Today it would be called “going viral” and your email inbox would be full to overflowing. The 1980s equivalent – for a marketing exercise hitting the jackpot – was a mountain of physical post lying on your front door mat, making it almost impossible to open that door. This was the experience of Pamela Long, secretary/organiser of the Falmouth Spring Garden Holidays scheme in the autumn of 1982, when she was met one morning with 290 letters that threatened to surge forward into the corridor of her home in Melvill Road.  The experience was repeated over several more days.

 

The scheme was financed and promoted by a consortium of nine Falmouth hotels offering fully-inclusive spring holidays with free coach travel and admission to Cornwall’s most beautiful gardens.  The consortium decided to invest more than a thousand pounds on a press launch weekend, inviting a hundred gardening writers and correspondents from various newspapers and magazines.  Seven took up the offer to be wined, dined and shown Cornwall’s horticultural delights.  Results – leading on to that mountain of mail – included major articles in the Daily Telegraph, Practical Gardening, Amateur Gardening and Popular Gardening, along with the Sunday Telegraph, Sunday Times, The Observer, Woman’s Weekly and Home And Countrycoming on board later.  Consequently, there were nearly 1,300 enquiries from the Telegraph alone, resulting in 650 holidaymakers taking a spring holiday in Falmouth in 1983 and pumping around £100,000 into the area in the process. 

 

Altogether, the hotels concerned had put £32,000 into the scheme in its first five years, with Mrs Long commenting: “I think this is a most important factor in marketing Falmouth and making it a resort for all seasons.  No-one can rely any more on people just coming to Falmouth for a holiday; you have got to go out and get them.”

 

Peter Calls Time On Love Affair With Football

 

After a lifetime of being actively involved in football up and down the country, Peter Thorpe finally called it a day.  His passionate love affair with the game began in the mid-1940s, when he played for St Columb, but he was soon to move to Bristol, where he turned out for the Fire Brigade until a run of injuries forced him to quit playing.  He decided to take up refereeing and at the end of his first season in 1965 was promoted to Class II. It was the beginning of a long and distinguished career that over the years earned him many honours on and off the afield.   After obtaining his Class I status in 1973 he refereed the Somerset County Youth Final.

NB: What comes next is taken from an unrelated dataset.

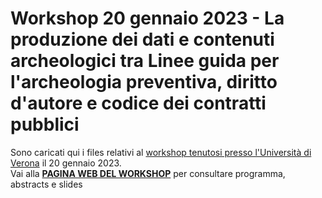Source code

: # Workshop 20 gennaio 2023 - La produzione dei dati e contenuti archeologici tra Linee guida per l'archeologia preventiva, diritto d'autore e codice dei contratti pubblici
Sono caricati qui i files relativi al [workshop tenutosi presso l'Università di Verona](https://www.dcuci.univr.it/?ent=seminario&id=5841&lang=it) il 20 gennaio 2023. 
<br>
Vai alla **[PAGINA WEB DEL WORKSHOP](DACREARE)** per consultare programma, abstracts e slides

The following season he returned to Falmouth, where his no-nonsense style of refereeing quickly earned him the respect of players and thus ensured even more honours including many more cup finals, both locally and further afield. 

 

His insatiable appetite for involvement in soccer eventually took him into the administrative side of the sport, where he became a councillor on the Falmouth-Helston League and represented local referees on the Cornwall County Referees Association (CCRA) executive committee. The pinnacle of his career was his appointment as chairman of the CCRA, where he strove to achieve an efficient working relationship with the Cornwall County Football Association.